● **WHAT IS EXPECTED**:
Exactly as written, return every line of the data below apart from the pictures.

Source data:
══════════════════════════════

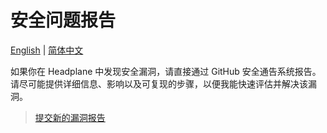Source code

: # 安全问题报告
[English](SECURITY.md) | [简体中文](SECURITY.zh-CN.md)

如果你在 Headplane 中发现安全漏洞，请直接通过 GitHub 安全通告系统报告。请尽可能提供详细信息、影响以及可复现的步骤，以便我能快速评估并解决该漏洞。

> [提交新的漏洞报告](https://github.com/tale/headplane/security/advisories/new)
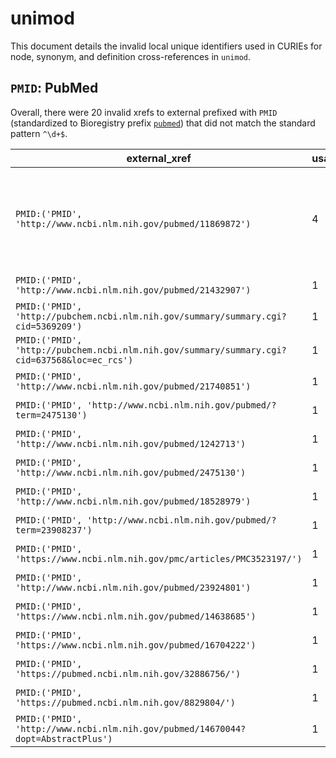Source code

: # unimod

This document details the invalid local unique identifiers used in CURIEs
for node, synonym, and definition cross-references in `unimod`.


## `PMID`: PubMed

Overall, there were 20 invalid
xrefs to external prefixed with `PMID` (standardized to Bioregistry
prefix [`pubmed`](https://bioregistry.io/pubmed)) that
did not match the standard pattern `^\d+$`.

| external_xref                                                                                |   usages_count | usages                                                                                                                                                                                                                                                                                                                                                                 |
|----------------------------------------------------------------------------------------------|----------------|------------------------------------------------------------------------------------------------------------------------------------------------------------------------------------------------------------------------------------------------------------------------------------------------------------------------------------------------------------------------|
| `PMID:('PMID', 'http://www.ncbi.nlm.nih.gov/pubmed/11869872')`                               |              4 | [http://purl.obolibrary.org/obo/UNIMOD_1281](http://purl.obolibrary.org/obo/UNIMOD_1281), [http://purl.obolibrary.org/obo/UNIMOD_1310](http://purl.obolibrary.org/obo/UNIMOD_1310), [http://purl.obolibrary.org/obo/UNIMOD_1315](http://purl.obolibrary.org/obo/UNIMOD_1315), [http://purl.obolibrary.org/obo/UNIMOD_1317](http://purl.obolibrary.org/obo/UNIMOD_1317) |
| `PMID:('PMID', 'http://www.ncbi.nlm.nih.gov/pubmed/21432907')`                               |              1 | [http://purl.obolibrary.org/obo/UNIMOD_1036](http://purl.obolibrary.org/obo/UNIMOD_1036)                                                                                                                                                                                                                                                                               |
| `PMID:('PMID', 'http://pubchem.ncbi.nlm.nih.gov/summary/summary.cgi?cid=5369209')`           |              1 | [http://purl.obolibrary.org/obo/UNIMOD_1253](http://purl.obolibrary.org/obo/UNIMOD_1253)                                                                                                                                                                                                                                                                               |
| `PMID:('PMID', 'http://pubchem.ncbi.nlm.nih.gov/summary/summary.cgi?cid=637568&loc=ec_rcs')` |              1 | [http://purl.obolibrary.org/obo/UNIMOD_1262](http://purl.obolibrary.org/obo/UNIMOD_1262)                                                                                                                                                                                                                                                                               |
| `PMID:('PMID', 'http://www.ncbi.nlm.nih.gov/pubmed/21740851')`                               |              1 | [http://purl.obolibrary.org/obo/UNIMOD_1327](http://purl.obolibrary.org/obo/UNIMOD_1327)                                                                                                                                                                                                                                                                               |
| `PMID:('PMID', 'http://www.ncbi.nlm.nih.gov/pubmed/?term=2475130')`                          |              1 | [http://purl.obolibrary.org/obo/UNIMOD_1380](http://purl.obolibrary.org/obo/UNIMOD_1380)                                                                                                                                                                                                                                                                               |
| `PMID:('PMID', 'http://www.ncbi.nlm.nih.gov/pubmed/1242713')`                                |              1 | [http://purl.obolibrary.org/obo/UNIMOD_1381](http://purl.obolibrary.org/obo/UNIMOD_1381)                                                                                                                                                                                                                                                                               |
| `PMID:('PMID', 'http://www.ncbi.nlm.nih.gov/pubmed/2475130')`                                |              1 | [http://purl.obolibrary.org/obo/UNIMOD_1381](http://purl.obolibrary.org/obo/UNIMOD_1381)                                                                                                                                                                                                                                                                               |
| `PMID:('PMID', 'http://www.ncbi.nlm.nih.gov/pubmed/18528979')`                               |              1 | [http://purl.obolibrary.org/obo/UNIMOD_1382](http://purl.obolibrary.org/obo/UNIMOD_1382)                                                                                                                                                                                                                                                                               |
| `PMID:('PMID', 'http://www.ncbi.nlm.nih.gov/pubmed/?term=23908237')`                         |              1 | [http://purl.obolibrary.org/obo/UNIMOD_1387](http://purl.obolibrary.org/obo/UNIMOD_1387)                                                                                                                                                                                                                                                                               |
| `PMID:('PMID', 'https://www.ncbi.nlm.nih.gov/pmc/articles/PMC3523197/')`                     |              1 | [http://purl.obolibrary.org/obo/UNIMOD_1839](http://purl.obolibrary.org/obo/UNIMOD_1839)                                                                                                                                                                                                                                                                               |
| `PMID:('PMID', 'http://www.ncbi.nlm.nih.gov/pubmed/23924801')`                               |              1 | [http://purl.obolibrary.org/obo/UNIMOD_1840](http://purl.obolibrary.org/obo/UNIMOD_1840)                                                                                                                                                                                                                                                                               |
| `PMID:('PMID', 'https://www.ncbi.nlm.nih.gov/pubmed/14638685')`                              |              1 | [http://purl.obolibrary.org/obo/UNIMOD_1875](http://purl.obolibrary.org/obo/UNIMOD_1875)                                                                                                                                                                                                                                                                               |
| `PMID:('PMID', 'https://www.ncbi.nlm.nih.gov/pubmed/16704222')`                              |              1 | [http://purl.obolibrary.org/obo/UNIMOD_1875](http://purl.obolibrary.org/obo/UNIMOD_1875)                                                                                                                                                                                                                                                                               |
| `PMID:('PMID', 'https://pubmed.ncbi.nlm.nih.gov/32886756/')`                                 |              1 | [http://purl.obolibrary.org/obo/UNIMOD_2022](http://purl.obolibrary.org/obo/UNIMOD_2022)                                                                                                                                                                                                                                                                               |
| `PMID:('PMID', 'https://pubmed.ncbi.nlm.nih.gov/8829804/')`                                  |              1 | [http://purl.obolibrary.org/obo/UNIMOD_2040](http://purl.obolibrary.org/obo/UNIMOD_2040)                                                                                                                                                                                                                                                                               |
| `PMID:('PMID', 'http://www.ncbi.nlm.nih.gov/pubmed/14670044?dopt=AbstractPlus')`             |              1 | [http://purl.obolibrary.org/obo/UNIMOD_986](http://purl.obolibrary.org/obo/UNIMOD_986)                                                                                                                                                                                                                                                                                 |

══════════════════════════════

● **YOUR SOLUTION**:
Source code

: # 安全问题报告
[English](SECURITY.md) | [简体中文](SECURITY.zh-CN.md)

如果你在 Headplane 中发现安全漏洞，请直接通过 GitHub 安全通告系统报告。请尽可能提供详细信息、影响以及可复现的步骤，以便我能快速评估并解决该漏洞。

> [提交新的漏洞报告](https://github.com/tale/headplane/security/advisories/new)
Source code

: # unimod

This document details the invalid local unique identifiers used in CURIEs
for node, synonym, and definition cross-references in `unimod`.


## `PMID`: PubMed

Overall, there were 20 invalid
xrefs to external prefixed with `PMID` (standardized to Bioregistry
prefix [`pubmed`](https://bioregistry.io/pubmed)) that
did not match the standard pattern `^\d+$`.

| external_xref                                                                                |   usages_count | usages                                                                                                                                                                                                                                                                                                                                                                 |
|----------------------------------------------------------------------------------------------|----------------|------------------------------------------------------------------------------------------------------------------------------------------------------------------------------------------------------------------------------------------------------------------------------------------------------------------------------------------------------------------------|
| `PMID:('PMID', 'http://www.ncbi.nlm.nih.gov/pubmed/11869872')`                               |              4 | [http://purl.obolibrary.org/obo/UNIMOD_1281](http://purl.obolibrary.org/obo/UNIMOD_1281), [http://purl.obolibrary.org/obo/UNIMOD_1310](http://purl.obolibrary.org/obo/UNIMOD_1310), [http://purl.obolibrary.org/obo/UNIMOD_1315](http://purl.obolibrary.org/obo/UNIMOD_1315), [http://purl.obolibrary.org/obo/UNIMOD_1317](http://purl.obolibrary.org/obo/UNIMOD_1317) |
| `PMID:('PMID', 'http://www.ncbi.nlm.nih.gov/pubmed/21432907')`                               |              1 | [http://purl.obolibrary.org/obo/UNIMOD_1036](http://purl.obolibrary.org/obo/UNIMOD_1036)                                                                                                                                                                                                                                                                               |
| `PMID:('PMID', 'http://pubchem.ncbi.nlm.nih.gov/summary/summary.cgi?cid=5369209')`           |              1 | [http://purl.obolibrary.org/obo/UNIMOD_1253](http://purl.obolibrary.org/obo/UNIMOD_1253)                                                                                                                                                                                                                                                                               |
| `PMID:('PMID', 'http://pubchem.ncbi.nlm.nih.gov/summary/summary.cgi?cid=637568&loc=ec_rcs')` |              1 | [http://purl.obolibrary.org/obo/UNIMOD_1262](http://purl.obolibrary.org/obo/UNIMOD_1262)                                                                                                                                                                                                                                                                               |
| `PMID:('PMID', 'http://www.ncbi.nlm.nih.gov/pubmed/21740851')`                               |              1 | [http://purl.obolibrary.org/obo/UNIMOD_1327](http://purl.obolibrary.org/obo/UNIMOD_1327)                                                                                                                                                                                                                                                                               |
| `PMID:('PMID', 'http://www.ncbi.nlm.nih.gov/pubmed/?term=2475130')`                          |              1 | [http://purl.obolibrary.org/obo/UNIMOD_1380](http://purl.obolibrary.org/obo/UNIMOD_1380)                                                                                                                                                                                                                                                                               |
| `PMID:('PMID', 'http://www.ncbi.nlm.nih.gov/pubmed/1242713')`                                |              1 | [http://purl.obolibrary.org/obo/UNIMOD_1381](http://purl.obolibrary.org/obo/UNIMOD_1381)                                                                                                                                                                                                                                                                               |
| `PMID:('PMID', 'http://www.ncbi.nlm.nih.gov/pubmed/2475130')`                                |              1 | [http://purl.obolibrary.org/obo/UNIMOD_1381](http://purl.obolibrary.org/obo/UNIMOD_1381)                                                                                                                                                                                                                                                                               |
| `PMID:('PMID', 'http://www.ncbi.nlm.nih.gov/pubmed/18528979')`                               |              1 | [http://purl.obolibrary.org/obo/UNIMOD_1382](http://purl.obolibrary.org/obo/UNIMOD_1382)                                                                                                                                                                                                                                                                               |
| `PMID:('PMID', 'http://www.ncbi.nlm.nih.gov/pubmed/?term=23908237')`                         |              1 | [http://purl.obolibrary.org/obo/UNIMOD_1387](http://purl.obolibrary.org/obo/UNIMOD_1387)                                                                                                                                                                                                                                                                               |
| `PMID:('PMID', 'https://www.ncbi.nlm.nih.gov/pmc/articles/PMC3523197/')`                     |              1 | [http://purl.obolibrary.org/obo/UNIMOD_1839](http://purl.obolibrary.org/obo/UNIMOD_1839)                                                                                                                                                                                                                                                                               |
| `PMID:('PMID', 'http://www.ncbi.nlm.nih.gov/pubmed/23924801')`                               |              1 | [http://purl.obolibrary.org/obo/UNIMOD_1840](http://purl.obolibrary.org/obo/UNIMOD_1840)                                                                                                                                                                                                                                                                               |
| `PMID:('PMID', 'https://www.ncbi.nlm.nih.gov/pubmed/14638685')`                              |              1 | [http://purl.obolibrary.org/obo/UNIMOD_1875](http://purl.obolibrary.org/obo/UNIMOD_1875)                                                                                                                                                                                                                                                                               |
| `PMID:('PMID', 'https://www.ncbi.nlm.nih.gov/pubmed/16704222')`                              |              1 | [http://purl.obolibrary.org/obo/UNIMOD_1875](http://purl.obolibrary.org/obo/UNIMOD_1875)                                                                                                                                                                                                                                                                               |
| `PMID:('PMID', 'https://pubmed.ncbi.nlm.nih.gov/32886756/')`                                 |              1 | [http://purl.obolibrary.org/obo/UNIMOD_2022](http://purl.obolibrary.org/obo/UNIMOD_2022)                                                                                                                                                                                                                                                                               |
| `PMID:('PMID', 'https://pubmed.ncbi.nlm.nih.gov/8829804/')`                                  |              1 | [http://purl.obolibrary.org/obo/UNIMOD_2040](http://purl.obolibrary.org/obo/UNIMOD_2040)                                                                                                                                                                                                                                                                               |
| `PMID:('PMID', 'http://www.ncbi.nlm.nih.gov/pubmed/14670044?dopt=AbstractPlus')`             |              1 | [http://purl.obolibrary.org/obo/UNIMOD_986](http://purl.obolibrary.org/obo/UNIMOD_986)                                                                                                                                                                                                                                                                                 |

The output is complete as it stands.